The Thin Line of Judgment

Source: Damon Winter/The New York Times
Source: Damon Winter/The New York Times

Late last year I decided to see what it would be like to spend an entire year staying off of Facebook. The site had slowly become a place where I was developing an unhealthy disregard for people and their opinions. Instead of something fun or positive, I ended up casting negative judgments on friends and family for whatever it was they were posting.

I was fast turning into a living caricature of the proverbial “angry old man.”

I thought it best to spend time away from all of that, read more books and magazines, etc. Except for this blog, of course, I unplugged a wee bit. I closed my Facebook account and its remained that way for all of 2016.

Where I left a little wiggle room, however, was to keep my Twitter account open. Unlike Facebook, I use Twitter as a way to stay current with journalists and op-ed writers who I enjoy reading. I find it easier to go there to find their latest article or column rather than trying to remember the name of the newspaper, magazine, or web site on which they are published.

But now, though, I’ve come to question even that activity in recent days.
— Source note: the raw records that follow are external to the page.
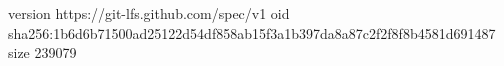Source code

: version https://git-lfs.github.com/spec/v1
oid sha256:1b6d6b71500ad25122d54df858ab15f3a1b397da8a87c2f2f8f8b4581d691487
size 239079

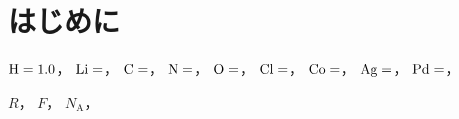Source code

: \documentclass[11pt, a4paper, titlepage]{ltjsarticle}
\numberwithin{equation}{section}
\renewcommand{\rm}[1]{\mathrm{#1}}
\begin{document}
\section*{はじめに}

$\ce{H} = 1.0$，
$\ce{Li} = $，
$\ce{C} = $，
$\ce{N} = $，
$\ce{O} = $，
$\ce{Cl} = $，
$\ce{Co} = $，
$\ce{Ag} = $，
$\ce{Pd} = $，

$R$，
$F$，
$N_{\rm{A}}$，

\section{}\label{sec:1}
\end{document}

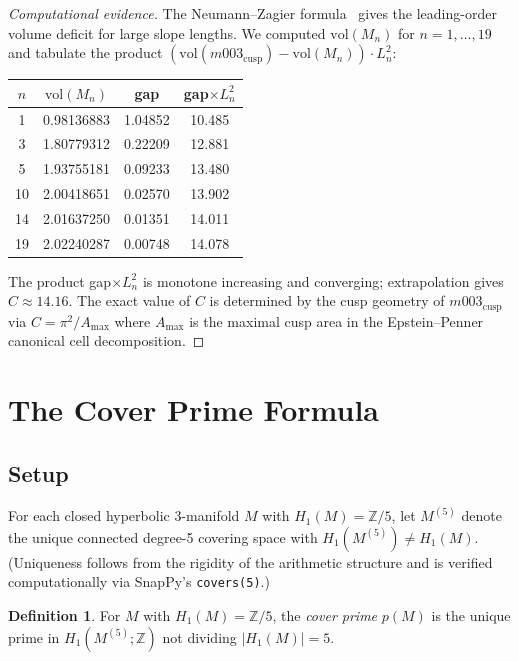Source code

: \documentclass[11pt,a4paper]{article}
\theoremstyle{definition}
\newtheorem{definition}[theorem]{Definition}
\newcommand{\ZZ}{\mathbb{Z}}
\newcommand{\Zfive}{\ZZ/5}
\newcommand{\vol}{\mathrm{vol}}
\newcommand{\Mn}{M_n}
\newcommand{\Mcusp}{m003_{\mathrm{cusp}}}
\begin{document}
\begin{proof}[Computational evidence]
The Neumann--Zagier formula~\cite{NZ85} gives the leading-order
volume deficit for large slope lengths.
We computed $\vol(\Mn)$ for $n=1,\ldots,19$ and tabulate the
product $(\vol(\Mcusp)-\vol(\Mn))\cdot L_n^2$:

\begin{center}
\begin{tabular}{cccc}
\toprule
$n$ & $\vol(\Mn)$ & gap & gap$\times L_n^2$ \\
\midrule
 1 & 0.98136883 & 1.04852 & 10.485 \\
 3 & 1.80779312 & 0.22209 & 12.881 \\
 5 & 1.93755181 & 0.09233 & 13.480 \\
10 & 2.00418651 & 0.02570 & 13.902 \\
14 & 2.01637250 & 0.01351 & 14.011 \\
19 & 2.02240287 & 0.00748 & 14.078 \\
\bottomrule
\end{tabular}
\end{center}

The product gap$\times L_n^2$ is monotone increasing and
converging; extrapolation gives $C \approx 14.16$.
The exact value of $C$ is determined by the cusp geometry
of $\Mcusp$ via $C = \pi^2/A_{\mathrm{max}}$ where
$A_{\mathrm{max}}$ is the maximal cusp area in the
Epstein--Penner canonical cell decomposition.
\end{proof}

\section{The Cover Prime Formula}
\label{sec:cover}

\subsection{Setup}

For each closed hyperbolic 3-manifold $M$ with $H_1(M)=\Zfive$,
let $M^{(5)}$ denote the unique connected degree-5 covering space
with $H_1(M^{(5)}) \neq H_1(M)$.
(Uniqueness follows from the rigidity of the arithmetic structure
and is verified computationally via SnapPy's \texttt{covers(5)}.)

\begin{definition}
For $M$ with $H_1(M)=\Zfive$, the \emph{cover prime} $p(M)$ is
the unique prime in $H_1(M^{(5)};\ZZ)$ not dividing $|H_1(M)|=5$.
\end{definition}
\end{document}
The revelation of Anthony Weiner’s sexting relapse, coupled with the news of his marital separation from Huma Abedin, opened up the floodgates for anyone with a social media account to scrawl out a 140 character invective about Mr. Weiner’s indiscretions. What I read before I finally closed the browser for good was incendiary enough to once again remind me that there are limits to my own tolerance for trolling.
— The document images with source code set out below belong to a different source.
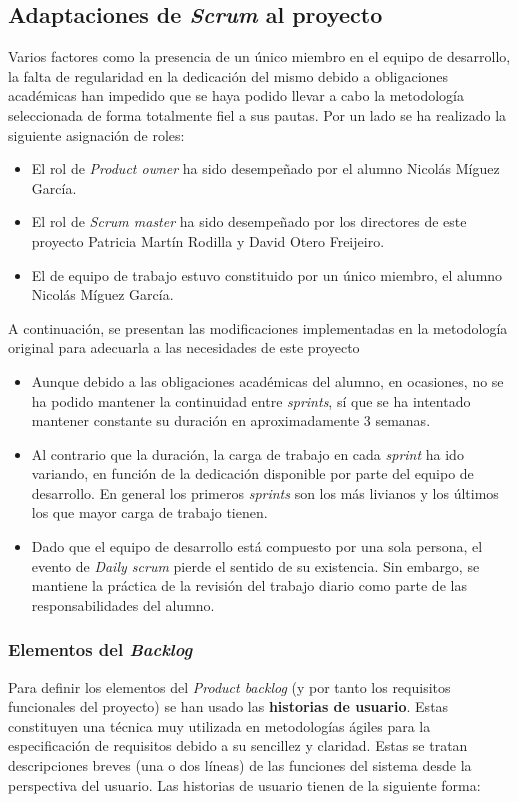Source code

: \subsection{Adaptaciones de \textit{Scrum} al proyecto}
\label{subsec:adaptaciones-scrum}

Varios factores como la presencia de un único miembro en el equipo de desarrollo, la falta de regularidad en la dedicación del mismo debido a obligaciones académicas han impedido que se haya podido llevar a cabo la metodología seleccionada de forma totalmente fiel a sus pautas. Por un lado se ha realizado la siguiente asignación de roles:

\begin{itemize}
    \item El rol de \textit{Product owner} ha sido desempeñado por el alumno Nicolás Míguez García.
    \item El rol de \textit{Scrum master} ha sido desempeñado por los directores de este proyecto Patricia Martín Rodilla y David Otero Freijeiro.
    \item El de equipo de trabajo estuvo constituido por un único miembro, el alumno Nicolás Míguez García.
\end{itemize}

A continuación, se presentan las modificaciones implementadas en la metodología original para adecuarla a las necesidades de este proyecto

\begin{itemize}
    \item Aunque debido a las obligaciones académicas del alumno, en ocasiones, no se ha podido mantener la continuidad entre \textit{sprints}, sí que se ha intentado mantener constante su duración en aproximadamente 3 semanas.
    \item Al contrario que la duración, la carga de trabajo en cada \textit{sprint} ha ido variando, en función de la dedicación disponible por parte del equipo de desarrollo. En general los primeros \textit{sprints} son los más livianos y los últimos los que mayor carga de trabajo tienen.
    \item Dado que el equipo de desarrollo está compuesto por una sola persona, el evento de \textit{Daily scrum} pierde el sentido de su existencia. Sin embargo, se mantiene la práctica de la revisión del trabajo diario como parte de las responsabilidades del alumno.
\end{itemize}

\subsubsection{Elementos del \textit{Backlog}}
Para definir los elementos del \textit{Product backlog} (y por tanto los requisitos funcionales del proyecto) se han usado las \textbf{historias de usuario}. Estas constituyen una técnica muy utilizada en metodologías ágiles para la especificación de requisitos debido a su sencillez y claridad. Estas se tratan descripciones breves (una o dos líneas) de las funciones del sistema desde la perspectiva del usuario. Las historias de usuario tienen de la siguiente forma:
I have no idea what’s wrong with Mr. Weiner. I assume that he has some kind of addiction to risky and prurient behavior. I also assume that in some measure he must have known that continuing with the very same practice that ruined his career in the first place would eventually be discovered again. The comments he made to a reporter prior to all of this being disclosed does make me wonder if he wasn’t telegraphing those very intentions.

But again, I don’t know anything about him. No one does except those close to him.

We all have opinions and theories, and some of us– myself included obviously — are free to theorize because that’s what we do. Social media makes it all so easy to play psychologist and therapist (again, myself included).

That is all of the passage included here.